Loading my Honda CRV for a show is a challenge. Heavy stuff on the bottom, cover to cushion and more on top. And yes, I had to do this on my own. Whinnnnne!
During November, I participated in 2 shows. Neither were what I would call successful. Al tho, I did make a profit at both shows. The profits were minimal and quite frankly not worth repeating next year. However, this is how you learn about shows and which to repeat and which to avoid in the future.
On November 1st, I did a very well run and juried show. I was assigned a great location with awesome lighting. To make it even better, the stain glass artist and her husband next to me made these two days so much fun and very bearable.
November 1st show. Almost set up. More displays and jewelry will be installed the next day. I need to add several inches of trim to my table covers to cover the new additions of bed risers.
The show was run and organized by the Northern Virginia Handcrafters Guild. They have very strict guidelines. I was honored to be juried in and then accepted into their shows.
Starting to set up at the Nov. 8th show. My new folding shelves have arrived (right center). This is their maiden voyage.
The November 1st show has been held for many years in a large recreational center and has a wonderful reputation and a large number of repeat customers. There were many people, many compliments and many smiles, but not so many wallets opening. I think the reason for low sales was the date it was held. It started on the day following Halloween, so people still had that holiday in their heads and simply were not in the Christmas gift buying mode.
Set up at the November 8th show. The folks behind me were trying to inch some space from me. No I didn't allow it.
I made a small profit. But not enough to warrant all of the time and efforts of getting the booth together, the driving, the setup, the days on my feet, the breakdown of the booth and the putting it away time. Add that to the time to make and create and I didn't make minimum wage. I didn't secure any future leads. I did however learn a lot. If I'm in a residential area I must consider that this type of shopper needs to be in the mood! There were several wonderful customers that recognized my style and skill were a rare find and they took advantage and bought many items. For this I am truly grateful, for the sales and for the validation. When sales are stopped or slow I immediately think I'm doing something wrong. In reality it comes back to what I have often written about.....It depends on what's going on in the mental and emotional bodies of the public.
Here's the left table. One of my new folding book shelves on the left has my cover design from Step by Step Wire Magazine. Then, my folding pendant display. I recently changed the back felt from black to teal to bring the energy up a notch.
Here's the right table. One of my mannequins flanks each table to draw attention from across the room. There's the other new folding shelf unit and the folding earring display. Yes, that's a teal colored Christmas tree. I couldn't resist it!
The lesson.....Just because the show has been going on for 50 years doesn't make it logical or profitable. I should have heeded the word bazaar. That word means there are a lot of buy-sell vendors. The traffic was slow. I believe it's because the local customers have come to expect higher quality vendors and with experience have learned to stay clear of this event.

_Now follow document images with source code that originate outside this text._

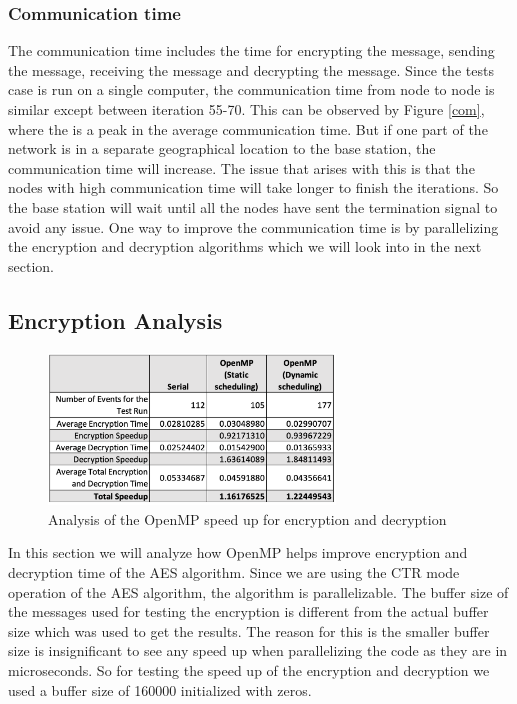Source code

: \documentclass[conference]{IEEEtran}
\begin{document}
	\subsubsection{Communication time}
	
	The communication time includes the time for encrypting the message, sending the message, receiving the message and decrypting the message. Since the tests case is run on a single computer, the communication time from node to node is similar except between iteration 55-70. This can be observed by Figure \ref{com}, where the is a peak in the average communication time. But if one part of the network is in a separate geographical location to the base station, the communication time will increase. The issue that arises with this is that the nodes with high communication time will take longer to finish the iterations. So the base station will wait until all the nodes have sent the termination signal to avoid any issue. One way to improve the communication time is by parallelizing the encryption and decryption algorithms which we will look into in the next section.

	\subsection{Encryption Analysis}	\label{encry}
	
		
	 \begin{figure}[!h]
	\centering
	\includegraphics[width=3in,keepaspectratio]{speed}
	\caption{Analysis of the OpenMP speed up for encryption and decryption}
	\label{speedup}
	\end{figure}
	
	In this section we will analyze how OpenMP helps improve encryption and decryption time of the AES algorithm. Since we are using the CTR mode operation of the AES algorithm, the algorithm is parallelizable. 	The buffer size of the messages used for testing the encryption is different from the actual buffer size which was used to get the results. The reason for this is the smaller buffer size is insignificant to see any speed up when parallelizing the code as they are in microseconds. So for testing the speed up of the encryption and decryption we used a buffer size of 160000 initialized with zeros.
	
\end{document}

My next and final show is on Thanksgiving weekend. Yes, it's 3 days! This is the longest show I've done. It is predicted to be awesome. It is sponsored by the Northern Virginia Handcrafters Guild and all artists and artisans are juried members. This show has a positive 40 year plus history and will occupy all 3 levels of the Vienna Community Center. I have a few things to tweak in the next few days, but basically I'm ready. I will blog about this show, but it might takes me a few days to rest and zone out afterwards.
Thank you for hanging out with me and reading along.
Have a joy filled and creative day!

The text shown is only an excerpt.